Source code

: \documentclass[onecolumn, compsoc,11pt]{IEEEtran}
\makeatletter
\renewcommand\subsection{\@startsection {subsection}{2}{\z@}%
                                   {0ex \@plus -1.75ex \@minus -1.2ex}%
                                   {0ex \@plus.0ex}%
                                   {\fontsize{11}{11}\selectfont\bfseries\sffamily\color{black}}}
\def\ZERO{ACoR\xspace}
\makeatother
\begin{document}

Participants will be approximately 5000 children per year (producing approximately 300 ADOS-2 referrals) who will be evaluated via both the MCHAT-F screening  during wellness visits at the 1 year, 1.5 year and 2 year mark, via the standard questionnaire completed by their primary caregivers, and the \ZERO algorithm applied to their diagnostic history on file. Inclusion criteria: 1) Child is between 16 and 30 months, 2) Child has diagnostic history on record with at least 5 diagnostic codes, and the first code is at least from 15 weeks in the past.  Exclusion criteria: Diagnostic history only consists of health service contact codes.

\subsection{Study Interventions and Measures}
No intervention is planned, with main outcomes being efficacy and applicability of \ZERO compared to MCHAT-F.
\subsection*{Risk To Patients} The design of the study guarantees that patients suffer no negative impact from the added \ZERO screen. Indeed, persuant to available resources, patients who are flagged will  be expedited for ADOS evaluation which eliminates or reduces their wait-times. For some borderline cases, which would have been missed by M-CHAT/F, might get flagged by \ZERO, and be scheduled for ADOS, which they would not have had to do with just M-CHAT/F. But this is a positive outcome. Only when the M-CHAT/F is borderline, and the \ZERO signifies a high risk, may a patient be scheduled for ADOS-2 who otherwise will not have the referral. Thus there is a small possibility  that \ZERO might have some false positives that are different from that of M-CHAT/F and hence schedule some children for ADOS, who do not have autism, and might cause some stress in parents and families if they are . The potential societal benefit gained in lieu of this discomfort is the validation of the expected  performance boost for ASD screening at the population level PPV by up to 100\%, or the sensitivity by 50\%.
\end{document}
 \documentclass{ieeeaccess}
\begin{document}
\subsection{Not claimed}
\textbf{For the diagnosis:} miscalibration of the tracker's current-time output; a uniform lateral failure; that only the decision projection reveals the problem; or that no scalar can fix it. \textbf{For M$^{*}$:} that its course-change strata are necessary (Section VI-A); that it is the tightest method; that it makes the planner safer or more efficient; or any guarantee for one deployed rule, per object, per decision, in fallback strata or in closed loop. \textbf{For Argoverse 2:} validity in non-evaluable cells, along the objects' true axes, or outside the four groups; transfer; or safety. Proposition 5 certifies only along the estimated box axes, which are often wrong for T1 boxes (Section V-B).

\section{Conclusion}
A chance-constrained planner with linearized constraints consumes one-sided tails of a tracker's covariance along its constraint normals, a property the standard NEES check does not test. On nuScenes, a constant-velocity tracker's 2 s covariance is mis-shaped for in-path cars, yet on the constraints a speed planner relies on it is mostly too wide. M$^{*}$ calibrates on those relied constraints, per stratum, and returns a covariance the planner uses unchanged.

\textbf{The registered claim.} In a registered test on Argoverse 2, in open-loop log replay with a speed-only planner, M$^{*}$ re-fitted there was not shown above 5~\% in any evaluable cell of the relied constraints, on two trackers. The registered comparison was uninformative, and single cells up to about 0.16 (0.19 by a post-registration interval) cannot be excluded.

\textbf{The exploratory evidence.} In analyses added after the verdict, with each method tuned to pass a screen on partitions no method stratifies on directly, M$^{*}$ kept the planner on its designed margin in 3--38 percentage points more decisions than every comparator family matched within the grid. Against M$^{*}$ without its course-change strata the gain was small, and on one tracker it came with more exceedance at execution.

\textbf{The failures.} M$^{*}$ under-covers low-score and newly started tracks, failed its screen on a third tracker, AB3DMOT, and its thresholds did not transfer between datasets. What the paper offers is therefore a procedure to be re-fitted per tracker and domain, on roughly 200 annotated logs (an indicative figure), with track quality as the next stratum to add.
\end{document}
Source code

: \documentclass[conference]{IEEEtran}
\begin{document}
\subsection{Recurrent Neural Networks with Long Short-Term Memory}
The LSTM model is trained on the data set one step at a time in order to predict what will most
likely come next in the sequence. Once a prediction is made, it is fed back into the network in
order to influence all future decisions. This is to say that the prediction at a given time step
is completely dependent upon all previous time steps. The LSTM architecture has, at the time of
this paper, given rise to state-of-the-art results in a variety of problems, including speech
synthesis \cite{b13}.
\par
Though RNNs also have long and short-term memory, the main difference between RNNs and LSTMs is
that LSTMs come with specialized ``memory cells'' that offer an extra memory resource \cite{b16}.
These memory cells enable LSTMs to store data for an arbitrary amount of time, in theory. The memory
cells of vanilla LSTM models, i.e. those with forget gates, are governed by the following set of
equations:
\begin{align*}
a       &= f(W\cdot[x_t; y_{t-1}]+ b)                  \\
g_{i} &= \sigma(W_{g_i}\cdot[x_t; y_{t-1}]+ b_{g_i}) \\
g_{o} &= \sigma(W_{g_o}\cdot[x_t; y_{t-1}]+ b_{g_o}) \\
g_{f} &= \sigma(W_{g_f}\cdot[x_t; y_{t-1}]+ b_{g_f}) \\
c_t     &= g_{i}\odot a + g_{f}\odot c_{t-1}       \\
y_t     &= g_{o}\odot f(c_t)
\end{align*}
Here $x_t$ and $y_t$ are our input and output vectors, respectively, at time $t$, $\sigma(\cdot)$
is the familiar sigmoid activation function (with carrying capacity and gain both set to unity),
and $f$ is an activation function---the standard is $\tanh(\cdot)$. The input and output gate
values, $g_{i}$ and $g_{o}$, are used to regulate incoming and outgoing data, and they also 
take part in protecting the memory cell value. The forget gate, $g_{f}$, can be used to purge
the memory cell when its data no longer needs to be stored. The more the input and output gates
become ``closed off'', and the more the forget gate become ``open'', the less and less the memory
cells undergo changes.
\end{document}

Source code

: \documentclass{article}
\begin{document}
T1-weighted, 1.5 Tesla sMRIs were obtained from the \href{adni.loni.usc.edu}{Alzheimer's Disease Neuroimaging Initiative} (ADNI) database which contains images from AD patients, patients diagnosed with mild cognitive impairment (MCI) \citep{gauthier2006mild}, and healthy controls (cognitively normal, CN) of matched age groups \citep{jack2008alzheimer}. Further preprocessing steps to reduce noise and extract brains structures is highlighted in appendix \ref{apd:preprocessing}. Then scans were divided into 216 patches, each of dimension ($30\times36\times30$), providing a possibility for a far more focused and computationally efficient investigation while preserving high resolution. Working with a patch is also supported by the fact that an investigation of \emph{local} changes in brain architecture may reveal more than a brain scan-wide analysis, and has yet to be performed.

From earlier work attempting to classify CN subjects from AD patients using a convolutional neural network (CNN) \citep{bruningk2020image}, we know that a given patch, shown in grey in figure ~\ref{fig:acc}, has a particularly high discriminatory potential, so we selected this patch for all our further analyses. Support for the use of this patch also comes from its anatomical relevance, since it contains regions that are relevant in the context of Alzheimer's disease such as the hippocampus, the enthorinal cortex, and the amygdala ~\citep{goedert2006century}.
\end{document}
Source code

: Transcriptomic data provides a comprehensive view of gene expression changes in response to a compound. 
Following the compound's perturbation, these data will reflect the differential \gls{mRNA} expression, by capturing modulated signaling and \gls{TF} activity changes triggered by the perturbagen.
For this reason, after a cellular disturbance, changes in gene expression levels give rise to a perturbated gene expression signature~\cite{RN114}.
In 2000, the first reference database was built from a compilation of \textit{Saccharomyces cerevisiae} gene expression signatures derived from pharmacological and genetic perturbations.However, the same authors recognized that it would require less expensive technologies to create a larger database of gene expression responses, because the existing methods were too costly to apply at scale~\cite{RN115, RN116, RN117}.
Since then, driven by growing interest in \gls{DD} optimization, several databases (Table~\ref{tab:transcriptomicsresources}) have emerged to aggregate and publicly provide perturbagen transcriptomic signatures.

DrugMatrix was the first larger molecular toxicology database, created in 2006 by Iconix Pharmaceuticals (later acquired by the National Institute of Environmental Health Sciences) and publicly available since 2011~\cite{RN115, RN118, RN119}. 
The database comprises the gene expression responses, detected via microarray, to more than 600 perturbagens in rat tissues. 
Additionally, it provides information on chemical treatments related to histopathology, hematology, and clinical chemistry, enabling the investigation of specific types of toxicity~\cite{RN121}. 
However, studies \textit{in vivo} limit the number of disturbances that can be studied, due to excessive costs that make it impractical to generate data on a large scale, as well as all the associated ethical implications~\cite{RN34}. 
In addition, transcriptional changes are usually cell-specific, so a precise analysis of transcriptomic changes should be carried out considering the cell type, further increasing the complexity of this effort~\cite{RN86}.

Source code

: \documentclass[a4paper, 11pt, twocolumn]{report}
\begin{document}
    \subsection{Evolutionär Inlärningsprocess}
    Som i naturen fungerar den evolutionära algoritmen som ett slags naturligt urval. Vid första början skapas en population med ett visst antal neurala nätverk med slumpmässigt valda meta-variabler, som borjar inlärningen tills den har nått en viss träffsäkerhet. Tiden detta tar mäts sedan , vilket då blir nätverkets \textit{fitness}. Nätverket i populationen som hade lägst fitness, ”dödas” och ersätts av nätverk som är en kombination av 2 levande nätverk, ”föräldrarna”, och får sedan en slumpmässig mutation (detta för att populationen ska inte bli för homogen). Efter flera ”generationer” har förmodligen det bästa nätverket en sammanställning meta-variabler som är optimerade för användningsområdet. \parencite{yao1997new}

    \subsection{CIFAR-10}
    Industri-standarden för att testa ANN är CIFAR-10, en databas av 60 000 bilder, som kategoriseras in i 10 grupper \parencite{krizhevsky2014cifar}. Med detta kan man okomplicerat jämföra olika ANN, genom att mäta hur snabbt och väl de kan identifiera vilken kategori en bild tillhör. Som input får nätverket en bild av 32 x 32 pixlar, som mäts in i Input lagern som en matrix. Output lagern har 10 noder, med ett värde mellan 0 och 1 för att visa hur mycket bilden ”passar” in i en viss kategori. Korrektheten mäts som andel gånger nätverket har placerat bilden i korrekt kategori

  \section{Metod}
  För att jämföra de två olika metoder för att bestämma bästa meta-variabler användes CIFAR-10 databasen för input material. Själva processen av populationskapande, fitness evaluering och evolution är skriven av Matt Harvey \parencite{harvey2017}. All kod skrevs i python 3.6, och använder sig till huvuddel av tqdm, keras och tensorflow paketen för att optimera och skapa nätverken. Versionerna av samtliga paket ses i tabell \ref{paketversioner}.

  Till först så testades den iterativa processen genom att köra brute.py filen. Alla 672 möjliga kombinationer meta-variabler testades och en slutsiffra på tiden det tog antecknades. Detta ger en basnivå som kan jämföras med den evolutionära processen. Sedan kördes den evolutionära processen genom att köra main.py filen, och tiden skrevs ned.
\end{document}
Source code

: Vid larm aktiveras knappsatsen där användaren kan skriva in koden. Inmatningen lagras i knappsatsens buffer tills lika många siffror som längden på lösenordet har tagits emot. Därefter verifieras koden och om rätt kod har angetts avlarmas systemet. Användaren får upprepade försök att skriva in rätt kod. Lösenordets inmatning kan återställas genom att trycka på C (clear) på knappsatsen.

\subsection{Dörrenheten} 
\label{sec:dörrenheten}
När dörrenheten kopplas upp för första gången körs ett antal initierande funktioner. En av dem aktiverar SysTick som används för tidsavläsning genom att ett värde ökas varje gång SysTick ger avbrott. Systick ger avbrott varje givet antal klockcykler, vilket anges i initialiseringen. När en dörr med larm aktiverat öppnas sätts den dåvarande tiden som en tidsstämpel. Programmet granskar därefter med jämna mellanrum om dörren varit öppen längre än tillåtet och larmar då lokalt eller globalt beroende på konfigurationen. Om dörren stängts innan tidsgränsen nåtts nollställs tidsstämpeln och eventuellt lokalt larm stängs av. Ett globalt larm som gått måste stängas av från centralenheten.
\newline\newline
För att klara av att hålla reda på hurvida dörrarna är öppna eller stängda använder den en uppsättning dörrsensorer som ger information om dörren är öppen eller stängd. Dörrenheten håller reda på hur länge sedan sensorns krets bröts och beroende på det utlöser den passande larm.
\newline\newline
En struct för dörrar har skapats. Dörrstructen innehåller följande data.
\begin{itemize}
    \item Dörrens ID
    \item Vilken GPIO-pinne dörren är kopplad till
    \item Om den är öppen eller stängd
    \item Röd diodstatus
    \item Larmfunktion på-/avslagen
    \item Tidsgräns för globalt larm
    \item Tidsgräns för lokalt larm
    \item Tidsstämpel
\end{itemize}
_ _ _
TASK INSTRUCTIONS: Figure out how many lines of the listing above include "decisions"; the answer is that number alone.

THE COMPLETED TASK: 2